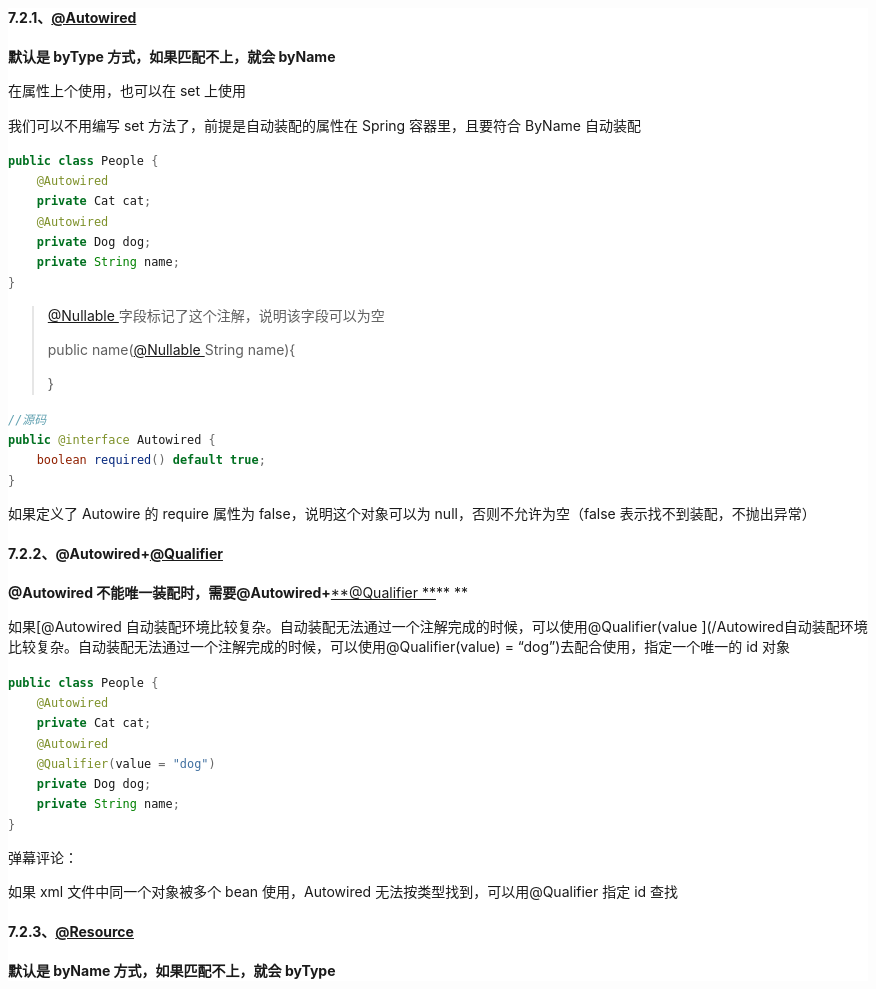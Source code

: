 #### 7.2.1、[@Autowired ](/Autowired)

**默认是 byType 方式，如果匹配不上，就会 byName**

在属性上个使用，也可以在 set 上使用

我们可以不用编写 set 方法了，前提是自动装配的属性在 Spring 容器里，且要符合 ByName 自动装配

```java
public class People {
    @Autowired
    private Cat cat;
    @Autowired
    private Dog dog;
    private String name;
}
```

> [@Nullable ](/Nullable) 字段标记了这个注解，说明该字段可以为空
>
> public name([@Nullable ](/Nullable) String name){
>
> }

```java
//源码
public @interface Autowired {
	boolean required() default true;
}
```

如果定义了 Autowire 的 require 属性为 false，说明这个对象可以为 null，否则不允许为空（false 表示找不到装配，不抛出异常）

#### 7.2.2、@Autowired+[@Qualifier ](/Qualifier)

**@Autowired 不能唯一装配时，需要@Autowired+**[**@Qualifier **](/Qualifier)\*\* \*\*

如果[@Autowired 自动装配环境比较复杂。自动装配无法通过一个注解完成的时候，可以使用@Qualifier(value ](/Autowired自动装配环境比较复杂。自动装配无法通过一个注解完成的时候，可以使用@Qualifier(value) = “dog”)去配合使用，指定一个唯一的 id 对象

```java
public class People {
    @Autowired
    private Cat cat;
    @Autowired
    @Qualifier(value = "dog")
    private Dog dog;
    private String name;
}
```

弹幕评论：

如果 xml 文件中同一个对象被多个 bean 使用，Autowired 无法按类型找到，可以用@Qualifier 指定 id 查找

#### 7.2.3、[@Resource ](/Resource)

**默认是 byName 方式，如果匹配不上，就会 byType**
----------
Task directions: Retype the portion of the data above that starts on the line with "public name([@Nullable ](/Nullable)" and finishes on the line with "不能唯一装配时，需要@Autowired+**[**@Qualifier **](/Qualifier)\*\* \*\*", including both of those lines.

Answer space:
> public name([@Nullable ](/Nullable) String name){
>
> }

```java
//源码
public @interface Autowired {
	boolean required() default true;
}
```

如果定义了 Autowire 的 require 属性为 false，说明这个对象可以为 null，否则不允许为空（false 表示找不到装配，不抛出异常）

#### 7.2.2、@Autowired+[@Qualifier ](/Qualifier)

**@Autowired 不能唯一装配时，需要@Autowired+**[**@Qualifier **](/Qualifier)\*\* \*\*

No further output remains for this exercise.